### Work to complete
Filter the entries below, keeping only lines with the word "esterno".

### Source data
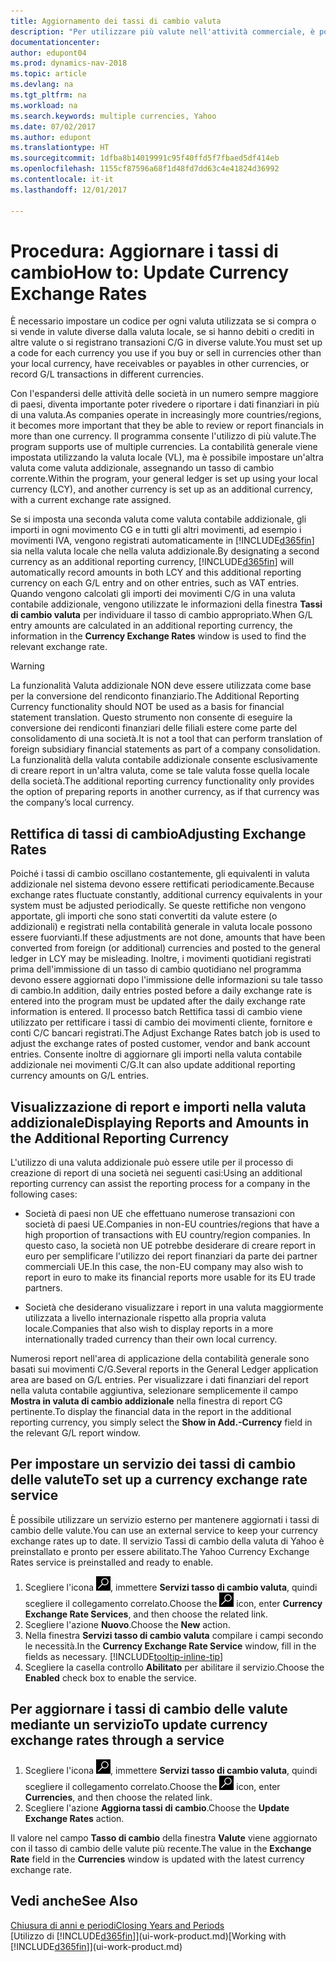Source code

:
 ```yaml
---
title: Aggiornamento dei tassi di cambio valuta
description: "Per utilizzare più valute nell'attività commerciale, è possibile impostare un codice per ogni valuta e utilizzare un servizio di conversione esterno, ad esempio Yahoo."
documentationcenter: 
author: edupont04
ms.prod: dynamics-nav-2018
ms.topic: article
ms.devlang: na
ms.tgt_pltfrm: na
ms.workload: na
ms.search.keywords: multiple currencies, Yahoo
ms.date: 07/02/2017
ms.author: edupont
ms.translationtype: HT
ms.sourcegitcommit: 1dfba8b14019991c95f40ffd5f7fbaed5df414eb
ms.openlocfilehash: 1155cf87596a68f1d48fd7dd63c4e41824d36992
ms.contentlocale: it-it
ms.lasthandoff: 12/01/2017

---
```

# <a name="how-to-update-currency-exchange-rates"></a><span data-ttu-id="44571-103">Procedura: Aggiornare i tassi di cambio</span><span class="sxs-lookup"><span data-stu-id="44571-103">How to: Update Currency Exchange Rates</span></span>
<span data-ttu-id="44571-104">È necessario impostare un codice per ogni valuta utilizzata se si compra o si vende in valute diverse dalla valuta locale, se si hanno debiti o crediti in altre valute o si registrano transazioni C/G in diverse valute.</span><span class="sxs-lookup"><span data-stu-id="44571-104">You must set up a code for each currency you use if you buy or sell in currencies other than your local currency, have receivables or payables in other currencies, or record G/L transactions in different currencies.</span></span>  

<span data-ttu-id="44571-105">Con l'espandersi delle attività delle società in un numero sempre maggiore di paesi, diventa importante poter rivedere o riportare i dati finanziari in più di una valuta.</span><span class="sxs-lookup"><span data-stu-id="44571-105">As companies operate in increasingly more countries/regions, it becomes more important that they be able to review or report financials in more than one currency.</span></span> <span data-ttu-id="44571-106">Il programma consente l'utilizzo di più valute.</span><span class="sxs-lookup"><span data-stu-id="44571-106">The program supports use of multiple currencies.</span></span> <span data-ttu-id="44571-107">La contabilità generale viene impostata utilizzando la valuta locale (VL), ma è possibile impostare un'altra valuta come valuta addizionale, assegnando un tasso di cambio corrente.</span><span class="sxs-lookup"><span data-stu-id="44571-107">Within the program, your general ledger is set up using your local currency (LCY), and another currency is set up as an additional currency, with a current exchange rate assigned.</span></span>  

 <span data-ttu-id="44571-108">Se si imposta una seconda valuta come valuta contabile addizionale, gli importi in ogni movimento CG e in tutti gli altri movimenti, ad esempio i movimenti IVA, vengono registrati automaticamente in [!INCLUDE[d365fin](includes/d365fin_md.md)] sia nella valuta locale che nella valuta addizionale.</span><span class="sxs-lookup"><span data-stu-id="44571-108">By designating a second currency as an additional reporting currency, [!INCLUDE[d365fin](includes/d365fin_md.md)] will automatically record amounts in both LCY and this additional reporting currency on each G/L entry and on other entries, such as VAT entries.</span></span> <span data-ttu-id="44571-109">Quando vengono calcolati gli importi dei movimenti C/G in una valuta contabile addizionale, vengono utilizzate le informazioni della finestra **Tassi di cambio valuta** per individuare il tasso di cambio appropriato.</span><span class="sxs-lookup"><span data-stu-id="44571-109">When G/L entry amounts are calculated in an additional reporting currency, the information in the **Currency Exchange Rates** window is used to find the relevant exchange rate.</span></span>  

> [!WARNING]  
>  <span data-ttu-id="44571-110">La funzionalità Valuta addizionale NON deve essere utilizzata come base per la conversione del rendiconto finanziario.</span><span class="sxs-lookup"><span data-stu-id="44571-110">The Additional Reporting Currency functionality should NOT be used as a basis for financial statement translation.</span></span> <span data-ttu-id="44571-111">Questo strumento non consente di eseguire la conversione dei rendiconti finanziari delle filiali estere come parte del consolidamento di una società.</span><span class="sxs-lookup"><span data-stu-id="44571-111">It is not a tool that can perform translation of foreign subsidiary financial statements as part of a company consolidation.</span></span> <span data-ttu-id="44571-112">La funzionalità della valuta contabile addizionale consente esclusivamente di creare report in un'altra valuta, come se tale valuta fosse quella locale della società.</span><span class="sxs-lookup"><span data-stu-id="44571-112">The additional reporting currency functionality only provides the option of preparing reports in another currency, as if that currency was the company’s local currency.</span></span>

## <a name="adjusting-exchange-rates"></a><span data-ttu-id="44571-113">Rettifica di tassi di cambio</span><span class="sxs-lookup"><span data-stu-id="44571-113">Adjusting Exchange Rates</span></span>  
<span data-ttu-id="44571-114">Poiché i tassi di cambio oscillano costantemente, gli equivalenti in valuta addizionale nel sistema devono essere rettificati periodicamente.</span><span class="sxs-lookup"><span data-stu-id="44571-114">Because exchange rates fluctuate constantly, additional currency equivalents in your system must be adjusted periodically.</span></span> <span data-ttu-id="44571-115">Se queste rettifiche non vengono apportate, gli importi che sono stati convertiti da valute estere (o addizionali) e registrati nella contabilità generale in valuta locale possono essere fuorvianti.</span><span class="sxs-lookup"><span data-stu-id="44571-115">If these adjustments are not done, amounts that have been converted from foreign (or additional) currencies and posted to the general ledger in LCY may be misleading.</span></span> <span data-ttu-id="44571-116">Inoltre, i movimenti quotidiani registrati prima dell'immissione di un tasso di cambio quotidiano nel programma devono essere aggiornati dopo l'immissione delle informazioni su tale tasso di cambio.</span><span class="sxs-lookup"><span data-stu-id="44571-116">In addition, daily entries posted before a daily exchange rate is entered into the program must be updated after the daily exchange rate information is entered.</span></span> <span data-ttu-id="44571-117">Il processo batch Rettifica tassi di cambio viene utilizzato per rettificare i tassi di cambio dei movimenti cliente, fornitore e conti C/C bancari registrati.</span><span class="sxs-lookup"><span data-stu-id="44571-117">The Adjust Exchange Rates batch job is used to adjust the exchange rates of posted customer, vendor and bank account entries.</span></span> <span data-ttu-id="44571-118">Consente inoltre di aggiornare gli importi nella valuta contabile addizionale nei movimenti C/G.</span><span class="sxs-lookup"><span data-stu-id="44571-118">It can also update additional reporting currency amounts on G/L entries.</span></span>  

## <a name="displaying-reports-and-amounts-in-the-additional-reporting-currency"></a><span data-ttu-id="44571-119">Visualizzazione di report e importi nella valuta addizionale</span><span class="sxs-lookup"><span data-stu-id="44571-119">Displaying Reports and Amounts in the Additional Reporting Currency</span></span>  
<span data-ttu-id="44571-120">L'utilizzo di una valuta addizionale può essere utile per il processo di creazione di report di una società nei seguenti casi:</span><span class="sxs-lookup"><span data-stu-id="44571-120">Using an additional reporting currency can assist the reporting process for a company in the following cases:</span></span>  

- <span data-ttu-id="44571-121">Società di paesi non UE che effettuano numerose transazioni con società di paesi UE.</span><span class="sxs-lookup"><span data-stu-id="44571-121">Companies in non-EU countries/regions that have a high proportion of transactions with EU country/region companies.</span></span> <span data-ttu-id="44571-122">In questo caso, la società non UE potrebbe desiderare di creare report in euro per semplificare l'utilizzo dei report finanziari da parte dei partner commerciali UE.</span><span class="sxs-lookup"><span data-stu-id="44571-122">In this case, the non-EU company may also wish to report in euro to make its financial reports more usable for its EU trade partners.</span></span>  

- <span data-ttu-id="44571-123">Società che desiderano visualizzare i report in una valuta maggiormente utilizzata a livello internazionale rispetto alla propria valuta locale.</span><span class="sxs-lookup"><span data-stu-id="44571-123">Companies that also wish to display reports in a more internationally traded currency than their own local currency.</span></span>  

<span data-ttu-id="44571-124">Numerosi report nell'area di applicazione della contabilità generale sono basati sui movimenti C/G.</span><span class="sxs-lookup"><span data-stu-id="44571-124">Several reports in the General Ledger application area are based on G/L entries.</span></span> <span data-ttu-id="44571-125">Per visualizzare i dati finanziari del report nella valuta contabile aggiuntiva, selezionare semplicemente il campo **Mostra in valuta di cambio addizionale** nella finestra di report CG pertinente.</span><span class="sxs-lookup"><span data-stu-id="44571-125">To display the financial data in the report in the additional reporting currency, you simply select the **Show in Add.-Currency** field in the relevant G/L report window.</span></span>  

## <a name="to-set-up-a-currency-exchange-rate-service"></a><span data-ttu-id="44571-126">Per impostare un servizio dei tassi di cambio delle valute</span><span class="sxs-lookup"><span data-stu-id="44571-126">To set up a currency exchange rate service</span></span>
<span data-ttu-id="44571-127">È possibile utilizzare un servizio esterno per mantenere aggiornati i tassi di cambio delle valute.</span><span class="sxs-lookup"><span data-stu-id="44571-127">You can use an external service to keep your currency exchange rates up to date.</span></span> <span data-ttu-id="44571-128">Il servizio Tassi di cambio della valuta di Yahoo è preinstallato e pronto per essere abilitato.</span><span class="sxs-lookup"><span data-stu-id="44571-128">The Yahoo Currency Exchange Rates service is preinstalled and ready to enable.</span></span>

1. <span data-ttu-id="44571-129">Scegliere l'icona ![Cerca pagina o report](media/ui-search/search_small.png "icona Cerca pagina o report"), immettere **Servizi tasso di cambio valuta**, quindi scegliere il collegamento correlato.</span><span class="sxs-lookup"><span data-stu-id="44571-129">Choose the ![Search for Page or Report](media/ui-search/search_small.png "Search for Page or Report icon") icon, enter **Currency Exchange Rate Services**, and then choose the related link.</span></span>
2. <span data-ttu-id="44571-130">Scegliere l'azione **Nuovo**.</span><span class="sxs-lookup"><span data-stu-id="44571-130">Choose the **New** action.</span></span>
3. <span data-ttu-id="44571-131">Nella finestra **Servizi tasso di cambio valuta** compilare i campi secondo le necessità.</span><span class="sxs-lookup"><span data-stu-id="44571-131">In the **Currency Exchange Rate Service** window, fill in the fields as necessary.</span></span> [!INCLUDE[tooltip-inline-tip](includes/tooltip-inline-tip_md.md)]
4. <span data-ttu-id="44571-132">Scegliere la casella controllo **Abilitato** per abilitare il servizio.</span><span class="sxs-lookup"><span data-stu-id="44571-132">Choose the **Enabled** check box to enable the service.</span></span>

## <a name="to-update-currency-exchange-rates-through-a-service"></a><span data-ttu-id="44571-133">Per aggiornare i tassi di cambio delle valute mediante un servizio</span><span class="sxs-lookup"><span data-stu-id="44571-133">To update currency exchange rates through a service</span></span>
1. <span data-ttu-id="44571-134">Scegliere l'icona ![Cerca pagina o report](media/ui-search/search_small.png "icona Cerca pagina o report"), immettere **Servizi tasso di cambio valuta**, quindi scegliere il collegamento correlato.</span><span class="sxs-lookup"><span data-stu-id="44571-134">Choose the ![Search for Page or Report](media/ui-search/search_small.png "Search for Page or Report icon") icon, enter **Currencies**, and then choose the related link.</span></span>
2. <span data-ttu-id="44571-135">Scegliere l'azione **Aggiorna tassi di cambio**.</span><span class="sxs-lookup"><span data-stu-id="44571-135">Choose the **Update Exchange Rates** action.</span></span>

<span data-ttu-id="44571-136">Il valore nel campo **Tasso di cambio** della finestra **Valute** viene aggiornato con il tasso di cambio delle valute più recente.</span><span class="sxs-lookup"><span data-stu-id="44571-136">The value in the **Exchange Rate** field in the **Currencies** window is updated with the latest currency exchange rate.</span></span>

## <a name="see-also"></a><span data-ttu-id="44571-137">Vedi anche</span><span class="sxs-lookup"><span data-stu-id="44571-137">See Also</span></span>
[<span data-ttu-id="44571-138">Chiusura di anni e periodi</span><span class="sxs-lookup"><span data-stu-id="44571-138">Closing Years and Periods</span></span>](year-close-years-periods.md)  
<span data-ttu-id="44571-139">[Utilizzo di [!INCLUDE[d365fin](includes/d365fin_md.md)]](ui-work-product.md)</span><span class="sxs-lookup"><span data-stu-id="44571-139">[Working with [!INCLUDE[d365fin](includes/d365fin_md.md)]](ui-work-product.md)</span></span>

### Output for this exercise
description: "Per utilizzare più valute nell'attività commerciale, è possibile impostare un codice per ogni valuta e utilizzare un servizio di conversione esterno, ad esempio Yahoo."
<span data-ttu-id="44571-127">È possibile utilizzare un servizio esterno per mantenere aggiornati i tassi di cambio delle valute.</span><span class="sxs-lookup"><span data-stu-id="44571-127">You can use an external service to keep your currency exchange rates up to date.</span></span> <span data-ttu-id="44571-128">Il servizio Tassi di cambio della valuta di Yahoo è preinstallato e pronto per essere abilitato.</span><span class="sxs-lookup"><span data-stu-id="44571-128">The Yahoo Currency Exchange Rates service is preinstalled and ready to enable.</span></span>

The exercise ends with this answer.